Much better your way, done.

Thanks for taking a look at it, sorry this version is a bit changed from the
previous one. FWIW, the libcpp pieces were not touched other than addressing
your comments; the new logic is in input.h/input.c plus the associated
tweaks to the frontends.

-Lewis
-------------- next part --------------
From: Lewis Hyatt <lhyatt@gmail.com>
Date: Wed, 27 Jan 2021 18:23:13 -0500
Subject: [PATCH] diagnostics: Support for -finput-charset [PR93067]

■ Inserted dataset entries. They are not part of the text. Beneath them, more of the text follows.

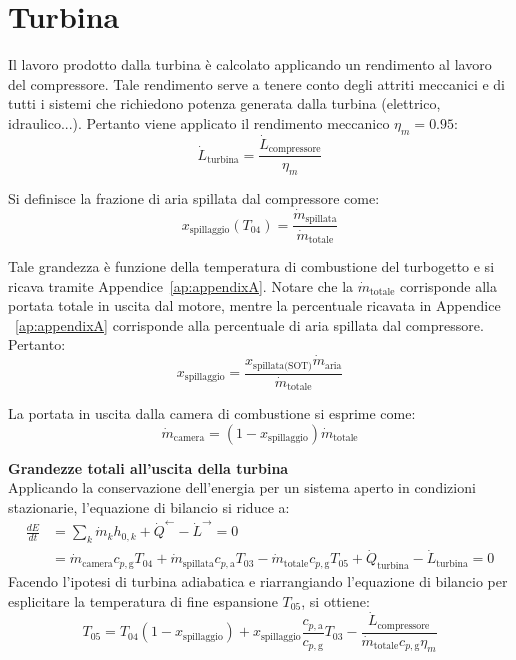 \section{Turbina}
\label{appB:turbina}

Il lavoro prodotto dalla turbina è calcolato applicando un rendimento al lavoro del compressore. Tale rendimento serve a tenere conto degli attriti meccanici e di tutti i sistemi che richiedono potenza generata dalla turbina (elettrico, idraulico...). Pertanto viene applicato il rendimento meccanico $\eta_m = 0.95$:
\begin{equation*}
   \dot{L}_{\text{turbina}} = \frac{\dot{L}_{\text{compressore}}}{\eta_m}
\end{equation*}

Si definisce la frazione di aria spillata dal compressore come:
\begin{equation*}
    x_{\text{spillaggio}}(T_{\text{04}}) = \frac{\dot{m}_{\text{spillata}}}{\dot{m}_{\text{totale}}} 
\end{equation*}

Tale grandezza è funzione della temperatura di combustione del turbogetto e si ricava tramite Appendice~\ref{ap:appendixA}. Notare che la $\dot{m}_\text{totale}$ corrisponde alla portata totale in uscita dal motore, mentre la percentuale ricavata in Appendice ~\ref{ap:appendixA} corrisponde alla percentuale di aria spillata dal compressore. Pertanto:
\begin{equation*}
    x_\text{spillaggio} = \frac{x_\text{spillata(SOT)}\dot{m}_\text{aria}}{\dot{m}_\text{totale}}
\end{equation*}



La portata in uscita dalla camera di combustione si esprime come:
\begin{equation*}
    \dot{m}_{\text{camera}} = (1 - x_{\text{spillaggio}}) \dot{m}_{\text{totale}} 
\end{equation*}

\textbf{Grandezze totali all'uscita della turbina}\\
Applicando la conservazione dell'energia per un sistema aperto in condizioni
stazionarie, l'equazione di bilancio si riduce a:
\begin{align*}
    \frac{dE}{dt} &= \sum_{k}\dot{m}_k h_{0,k} + \dot{Q}^{\leftarrow} - \dot{L}^{\rightarrow} = 0 \\
    &= \dot{m}_{\text{camera}} c_{p,\text{g}} T_{04} + \dot{m}_{\text{spillata}} c_{p,\text{a}} T_{03} - \dot{m}_{\text{totale}} c_{p,\text{g}} T_{05} +\dot{Q}_{\text{turbina}}- \dot{L}_{\text{turbina}}  = 0
\end{align*}
Facendo l'ipotesi di turbina adiabatica e riarrangiando l'equazione di bilancio per esplicitare la temperatura di fine espansione $T_{05}$, si ottiene:
\begin{equation*}
    T_{05} = T_{04} (1 - x_{\text{spillaggio}}) + x_{\text{spillaggio}} \frac{c_{p,\text{a}}}{c_{p,\text{g}}} T_{03} - \frac{\dot{L}_{\text{compressore}}}{\dot{m}_{\text{totale}} c_{p,\text{g}} \eta_m}
\end{equation*}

Adds the logic to handle -finput-charset in layout_get_source_line(), so that
source lines are converted from their input encodings prior to being output by
diagnostics machinery. Also adds the ability to strip a UTF-8 BOM similarly.

gcc/c-family/ChangeLog:

	PR other/93067
	* c-opts.c (c_common_input_charset_cb): New function.
	(c_common_post_options): Call new function input_initialize_context().

gcc/d/ChangeLog:

	PR other/93067
	* d-lang.cc (d_input_charset_callback): New function.
	(d_init): Call new function input_initialize_context().

gcc/fortran/ChangeLog:

	PR other/93067
	* cpp.c (gfc_cpp_post_options): Call new function
	input_initialize_cpp_context().

gcc/ChangeLog:

	PR other/93067
	* input.c (default_charset_callback): New function.
	(input_initialize_context): New function.
	(read_data): Add prototype.
	(add_file_to_cache_tab): Use libcpp to convert input encoding when
	needed. Strip UTF-8 BOM when needed.
	(class fcache): Add new members to track input encoding conversion.
	(fcache::fcache): Adapt for new members.
	(fcache::~fcache): Likewise.
	(maybe_grow): Likewise.
	(needs_read): Adapt to be aware that fp member may be NULL now.
	(get_next_line): Likewise.
	* input.h (input_initialize_context): Declare.

libcpp/ChangeLog:

	PR other/93067
	* charset.c (init_iconv_desc): Adapt to permit PFILE argument to
	be NULL.
	(_cpp_convert_input): Likewise. Also move UTF-8 BOM logic to...
	(cpp_check_utf8_bom): ...here.  New function.
	(cpp_input_conversion_is_trivial): New function.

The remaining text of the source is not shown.